Within the records below, find each line with the word "predictions" and copy it out.

++++ Records provided

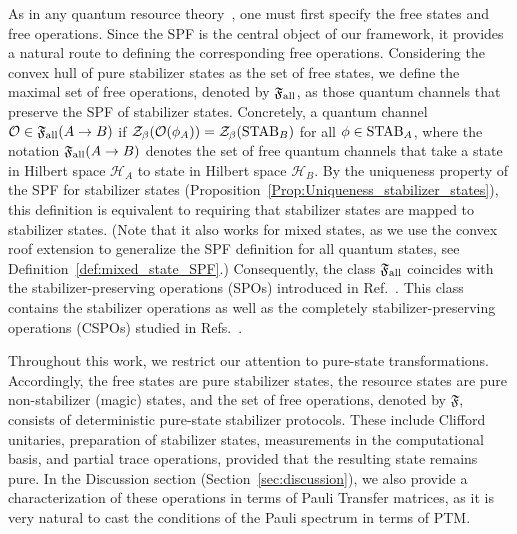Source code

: \documentclass[aps,pra,superscriptaddress,twocolumn,longbibliography]{revtex4-2}
\def\mH{\mathcal{H}}
\def\mO{\mathcal{O}}
\def\mZ{\mathcal{Z}}
\def\mf{\mathfrak{F}}
\begin{document}
As in any quantum resource theory~\cite{RevModPhys.91.025001}, one must first specify the free states and free operations.
Since the SPF is the central object of our framework, it provides a natural route to defining the corresponding free operations.
Considering the convex hull of pure stabilizer states as the set of free states, we define the maximal set of free operations, denoted by $\mf_{\rm all}$, as those quantum channels that preserve the SPF of stabilizer states. 
Concretely, a quantum channel $\mO\in \mf_{\rm all}(A\to B)$ if $\mZ_{\beta}(\mO(\phi_A)) = \mZ_{\beta}({\rm STAB}_{B})$ for all $\phi\in {\rm STAB}_A$, where the notation $\mf_{\rm all}(A\to B)$ denotes the set of free quantum channels that take a state in Hilbert space $\mH_A$ to state in Hilbert space $\mH_B$. 
By the uniqueness property of the SPF for stabilizer states (Proposition~\ref{Prop:Uniqueness_stabilizer_states}), this definition is equivalent to requiring that stabilizer states are mapped to stabilizer states. (Note that it also works for mixed states, as we use the convex roof extension to generalize the SPF definition for all quantum states, see Definition~\ref{def:mixed_state_SPF}.)
Consequently, the class $\mf_{\rm all}$ coincides with the stabilizer-preserving operations (SPOs) introduced in Ref.~\cite{PhysRevA.97.062332}. This class contains the stabilizer operations as well as the completely stabilizer-preserving operations (CSPOs) studied in Refs.~\cite{Seddon2019Jul, PhysRevA.106.042422}.


Throughout this work, we restrict our attention to pure-state transformations. 
Accordingly, the free states are pure stabilizer states, the resource states are pure non-stabilizer (magic) states, and the set of free operations, denoted by $\mf$, consists of deterministic pure-state stabilizer protocols. 
These include Clifford unitaries, preparation of stabilizer states, measurements in the computational basis, and partial trace operations, provided that the resulting state remains pure.
In the Discussion section (Section~\ref{sec:discussion}), we also provide a characterization of these operations in terms of Pauli Transfer matrices, as it is very natural to cast the conditions of the Pauli spectrum in terms of PTM.
\end{document}
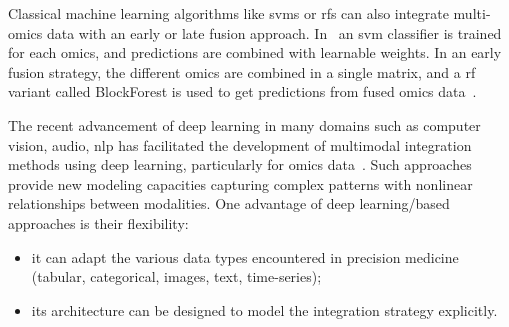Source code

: \documentclass[../main.tex]{subfiles}
\begin{document}
	Classical machine learning algorithms like \glspl{svm} or \glspl{rf} can also integrate multi-omics data with an early or late fusion approach.
	In~\cite{CarrilloPerez2022} an \gls{svm} classifier is trained for each omics, and predictions are combined with learnable weights.
	In an early fusion strategy, the different omics are combined in a single matrix, and a \gls{rf} variant called BlockForest is used to get predictions from fused omics data~\cite{Hornung2019}.

	The recent advancement of deep learning in many domains such as computer vision, audio, \gls{nlp} has facilitated the development of multimodal integration methods using deep learning, particularly for omics data~\cite{Kang2021}.
	Such approaches provide new modeling capacities capturing complex patterns with nonlinear relationships between modalities.
	One advantage of deep learning\-/based approaches is their flexibility:
	\begin{itemize}[nosep]
	    \item it can adapt the various data types encountered in precision medicine (tabular, categorical, images, text, time-series);
	    \item its architecture can be designed to model the integration strategy explicitly.
	\end{itemize}

\end{document}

++++++++

Task solution —
	In~\cite{CarrilloPerez2022} an \gls{svm} classifier is trained for each omics, and predictions are combined with learnable weights.
	In an early fusion strategy, the different omics are combined in a single matrix, and a \gls{rf} variant called BlockForest is used to get predictions from fused omics data~\cite{Hornung2019}.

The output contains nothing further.